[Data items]
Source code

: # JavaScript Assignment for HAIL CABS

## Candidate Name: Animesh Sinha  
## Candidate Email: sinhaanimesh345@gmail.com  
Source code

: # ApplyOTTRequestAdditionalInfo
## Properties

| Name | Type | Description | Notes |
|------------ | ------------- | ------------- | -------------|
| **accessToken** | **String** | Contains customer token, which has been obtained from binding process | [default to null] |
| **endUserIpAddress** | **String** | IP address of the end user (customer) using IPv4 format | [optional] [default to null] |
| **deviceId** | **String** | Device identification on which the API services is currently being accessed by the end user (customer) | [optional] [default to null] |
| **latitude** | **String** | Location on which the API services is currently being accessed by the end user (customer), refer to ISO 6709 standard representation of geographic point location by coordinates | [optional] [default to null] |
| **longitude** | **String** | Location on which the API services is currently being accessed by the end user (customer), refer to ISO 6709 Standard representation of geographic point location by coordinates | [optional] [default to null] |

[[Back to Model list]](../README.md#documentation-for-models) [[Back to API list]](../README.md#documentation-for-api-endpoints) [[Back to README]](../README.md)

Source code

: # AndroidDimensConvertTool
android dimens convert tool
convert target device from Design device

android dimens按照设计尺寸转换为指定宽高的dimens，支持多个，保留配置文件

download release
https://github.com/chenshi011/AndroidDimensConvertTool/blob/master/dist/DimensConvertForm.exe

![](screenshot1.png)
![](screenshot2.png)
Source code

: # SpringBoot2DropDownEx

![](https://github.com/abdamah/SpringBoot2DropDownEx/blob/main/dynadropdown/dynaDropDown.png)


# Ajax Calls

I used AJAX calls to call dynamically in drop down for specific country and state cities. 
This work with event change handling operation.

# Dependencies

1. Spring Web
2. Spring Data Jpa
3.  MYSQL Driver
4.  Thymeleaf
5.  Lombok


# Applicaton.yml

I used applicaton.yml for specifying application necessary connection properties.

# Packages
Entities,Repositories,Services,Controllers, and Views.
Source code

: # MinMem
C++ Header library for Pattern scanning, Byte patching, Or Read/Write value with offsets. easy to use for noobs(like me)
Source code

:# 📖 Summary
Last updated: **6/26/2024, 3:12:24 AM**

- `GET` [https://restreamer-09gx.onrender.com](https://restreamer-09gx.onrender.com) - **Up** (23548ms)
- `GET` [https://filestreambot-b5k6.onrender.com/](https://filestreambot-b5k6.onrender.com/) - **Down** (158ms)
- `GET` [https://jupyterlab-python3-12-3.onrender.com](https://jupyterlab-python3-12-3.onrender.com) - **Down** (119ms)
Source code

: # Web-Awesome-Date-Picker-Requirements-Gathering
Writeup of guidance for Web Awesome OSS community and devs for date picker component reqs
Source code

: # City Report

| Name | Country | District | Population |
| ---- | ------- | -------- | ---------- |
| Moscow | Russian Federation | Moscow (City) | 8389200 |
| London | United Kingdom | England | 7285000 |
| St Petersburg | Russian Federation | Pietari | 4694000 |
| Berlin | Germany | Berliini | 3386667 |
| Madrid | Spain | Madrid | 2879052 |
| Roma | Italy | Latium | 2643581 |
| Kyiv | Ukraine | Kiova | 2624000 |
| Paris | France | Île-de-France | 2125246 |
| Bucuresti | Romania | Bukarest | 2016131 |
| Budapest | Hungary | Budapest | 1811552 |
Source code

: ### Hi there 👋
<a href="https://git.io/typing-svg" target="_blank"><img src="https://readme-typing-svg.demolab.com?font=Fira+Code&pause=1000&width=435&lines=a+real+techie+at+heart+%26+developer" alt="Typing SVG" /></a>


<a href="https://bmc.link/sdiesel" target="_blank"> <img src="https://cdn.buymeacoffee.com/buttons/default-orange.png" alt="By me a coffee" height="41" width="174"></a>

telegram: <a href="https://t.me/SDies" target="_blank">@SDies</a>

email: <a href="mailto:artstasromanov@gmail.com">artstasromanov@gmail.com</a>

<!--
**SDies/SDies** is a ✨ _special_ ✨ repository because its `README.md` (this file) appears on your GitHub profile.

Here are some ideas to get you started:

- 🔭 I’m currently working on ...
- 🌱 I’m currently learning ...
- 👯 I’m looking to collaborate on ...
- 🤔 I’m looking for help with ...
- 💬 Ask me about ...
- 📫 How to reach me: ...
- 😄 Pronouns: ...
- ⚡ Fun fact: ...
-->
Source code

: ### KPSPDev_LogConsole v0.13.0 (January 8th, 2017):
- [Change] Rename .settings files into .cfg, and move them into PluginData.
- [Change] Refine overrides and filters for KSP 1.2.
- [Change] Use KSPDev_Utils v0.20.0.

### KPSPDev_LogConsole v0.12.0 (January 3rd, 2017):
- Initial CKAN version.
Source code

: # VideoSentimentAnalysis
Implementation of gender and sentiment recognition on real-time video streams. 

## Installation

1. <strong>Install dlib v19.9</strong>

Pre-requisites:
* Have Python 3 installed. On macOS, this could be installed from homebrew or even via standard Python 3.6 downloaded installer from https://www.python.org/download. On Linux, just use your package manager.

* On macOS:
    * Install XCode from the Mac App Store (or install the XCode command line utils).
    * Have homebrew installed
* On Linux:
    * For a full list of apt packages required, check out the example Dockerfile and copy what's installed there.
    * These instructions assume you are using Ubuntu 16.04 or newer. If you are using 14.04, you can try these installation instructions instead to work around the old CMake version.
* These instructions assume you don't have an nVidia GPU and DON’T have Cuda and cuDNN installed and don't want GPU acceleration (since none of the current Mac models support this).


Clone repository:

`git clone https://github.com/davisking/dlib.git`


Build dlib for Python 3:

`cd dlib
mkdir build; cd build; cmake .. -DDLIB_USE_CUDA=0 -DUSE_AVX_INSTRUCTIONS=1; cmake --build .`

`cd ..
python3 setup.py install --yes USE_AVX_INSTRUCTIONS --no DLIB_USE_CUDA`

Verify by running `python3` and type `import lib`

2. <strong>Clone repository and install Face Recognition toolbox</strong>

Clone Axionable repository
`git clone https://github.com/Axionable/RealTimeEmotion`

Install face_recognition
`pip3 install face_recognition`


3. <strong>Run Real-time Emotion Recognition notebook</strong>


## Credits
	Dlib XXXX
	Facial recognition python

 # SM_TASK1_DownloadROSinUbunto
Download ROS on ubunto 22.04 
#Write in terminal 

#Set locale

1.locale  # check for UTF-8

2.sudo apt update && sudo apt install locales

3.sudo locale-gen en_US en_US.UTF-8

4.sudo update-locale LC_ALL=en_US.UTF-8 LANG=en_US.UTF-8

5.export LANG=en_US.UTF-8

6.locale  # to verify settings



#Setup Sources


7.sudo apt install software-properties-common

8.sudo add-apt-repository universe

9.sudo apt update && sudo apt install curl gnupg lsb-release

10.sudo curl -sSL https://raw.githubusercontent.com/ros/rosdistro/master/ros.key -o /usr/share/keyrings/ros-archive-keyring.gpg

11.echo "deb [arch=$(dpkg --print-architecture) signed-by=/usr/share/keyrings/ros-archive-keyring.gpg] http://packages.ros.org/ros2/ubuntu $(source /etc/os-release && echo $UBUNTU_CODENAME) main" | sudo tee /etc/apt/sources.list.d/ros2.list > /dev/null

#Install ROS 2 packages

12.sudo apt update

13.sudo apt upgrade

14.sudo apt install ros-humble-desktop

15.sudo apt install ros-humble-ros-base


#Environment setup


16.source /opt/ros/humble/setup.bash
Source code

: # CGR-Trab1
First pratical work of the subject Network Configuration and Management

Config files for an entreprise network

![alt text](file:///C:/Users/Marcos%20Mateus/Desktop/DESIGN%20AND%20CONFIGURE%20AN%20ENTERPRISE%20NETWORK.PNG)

# TASK
Every line from the one containing "check for UTF-8" through the end of the entries above must be echoed exactly, with both ends kept.

# SOLUTION FOR THIS EXERCISE
1.locale  # check for UTF-8

2.sudo apt update && sudo apt install locales

3.sudo locale-gen en_US en_US.UTF-8

4.sudo update-locale LC_ALL=en_US.UTF-8 LANG=en_US.UTF-8

5.export LANG=en_US.UTF-8

6.locale  # to verify settings



#Setup Sources


7.sudo apt install software-properties-common

8.sudo add-apt-repository universe

9.sudo apt update && sudo apt install curl gnupg lsb-release

10.sudo curl -sSL https://raw.githubusercontent.com/ros/rosdistro/master/ros.key -o /usr/share/keyrings/ros-archive-keyring.gpg

11.echo "deb [arch=$(dpkg --print-architecture) signed-by=/usr/share/keyrings/ros-archive-keyring.gpg] http://packages.ros.org/ros2/ubuntu $(source /etc/os-release && echo $UBUNTU_CODENAME) main" | sudo tee /etc/apt/sources.list.d/ros2.list > /dev/null

#Install ROS 2 packages

12.sudo apt update

13.sudo apt upgrade

14.sudo apt install ros-humble-desktop

15.sudo apt install ros-humble-ros-base


#Environment setup


16.source /opt/ros/humble/setup.bash
Source code

: # CGR-Trab1
First pratical work of the subject Network Configuration and Management

Config files for an entreprise network

![alt text](file:///C:/Users/Marcos%20Mateus/Desktop/DESIGN%20AND%20CONFIGURE%20AN%20ENTERPRISE%20NETWORK.PNG)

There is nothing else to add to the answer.